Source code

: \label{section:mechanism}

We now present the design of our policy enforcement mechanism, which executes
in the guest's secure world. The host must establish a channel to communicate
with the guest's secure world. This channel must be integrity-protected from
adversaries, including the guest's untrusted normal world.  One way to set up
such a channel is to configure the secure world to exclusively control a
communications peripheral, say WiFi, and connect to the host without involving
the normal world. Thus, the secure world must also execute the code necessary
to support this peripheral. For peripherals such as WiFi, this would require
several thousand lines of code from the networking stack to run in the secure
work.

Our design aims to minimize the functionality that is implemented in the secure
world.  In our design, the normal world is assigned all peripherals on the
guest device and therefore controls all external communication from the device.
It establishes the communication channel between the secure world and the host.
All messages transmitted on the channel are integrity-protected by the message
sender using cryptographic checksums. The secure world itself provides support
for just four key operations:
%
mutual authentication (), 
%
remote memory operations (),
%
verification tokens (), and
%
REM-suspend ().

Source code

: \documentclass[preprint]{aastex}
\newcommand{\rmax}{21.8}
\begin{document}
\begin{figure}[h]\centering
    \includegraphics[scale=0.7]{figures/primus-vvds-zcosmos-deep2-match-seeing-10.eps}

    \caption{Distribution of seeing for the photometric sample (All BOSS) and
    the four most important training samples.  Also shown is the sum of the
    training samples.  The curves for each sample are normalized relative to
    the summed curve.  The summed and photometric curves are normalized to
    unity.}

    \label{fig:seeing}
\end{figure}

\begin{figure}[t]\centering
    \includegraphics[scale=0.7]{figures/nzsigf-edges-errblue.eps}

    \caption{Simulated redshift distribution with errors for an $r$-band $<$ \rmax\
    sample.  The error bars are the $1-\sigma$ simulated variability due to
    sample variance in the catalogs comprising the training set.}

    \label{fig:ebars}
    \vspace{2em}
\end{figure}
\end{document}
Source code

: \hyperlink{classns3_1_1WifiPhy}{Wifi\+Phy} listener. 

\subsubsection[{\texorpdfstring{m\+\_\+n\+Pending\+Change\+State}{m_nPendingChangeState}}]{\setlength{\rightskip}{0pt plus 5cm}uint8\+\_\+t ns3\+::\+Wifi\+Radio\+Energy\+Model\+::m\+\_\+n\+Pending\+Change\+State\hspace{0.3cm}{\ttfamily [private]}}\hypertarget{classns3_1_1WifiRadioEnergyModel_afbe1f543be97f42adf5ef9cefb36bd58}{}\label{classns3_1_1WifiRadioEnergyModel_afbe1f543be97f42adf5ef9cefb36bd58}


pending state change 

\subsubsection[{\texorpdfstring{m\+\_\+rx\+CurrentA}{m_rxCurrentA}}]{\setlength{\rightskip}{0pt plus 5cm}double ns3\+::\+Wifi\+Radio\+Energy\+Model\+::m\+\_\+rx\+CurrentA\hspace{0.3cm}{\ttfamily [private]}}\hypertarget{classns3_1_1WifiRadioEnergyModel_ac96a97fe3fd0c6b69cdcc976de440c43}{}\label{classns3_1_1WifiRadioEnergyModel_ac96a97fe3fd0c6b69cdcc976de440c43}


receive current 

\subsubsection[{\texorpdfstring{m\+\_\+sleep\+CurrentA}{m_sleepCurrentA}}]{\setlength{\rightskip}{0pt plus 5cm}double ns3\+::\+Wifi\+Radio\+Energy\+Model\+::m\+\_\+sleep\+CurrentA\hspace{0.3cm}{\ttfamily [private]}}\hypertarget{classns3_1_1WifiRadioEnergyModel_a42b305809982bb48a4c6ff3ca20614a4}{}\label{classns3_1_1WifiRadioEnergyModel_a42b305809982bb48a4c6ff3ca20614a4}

- - -

• _Brief_:
From the listing above, output exactly the run of lines that starts with the line containing "to support this" and ends with the line containing "peripherals on the".

• _Task result_:
to support this peripheral. For peripherals such as WiFi, this would require
several thousand lines of code from the networking stack to run in the secure
work.

Our design aims to minimize the functionality that is implemented in the secure
world.  In our design, the normal world is assigned all peripherals on the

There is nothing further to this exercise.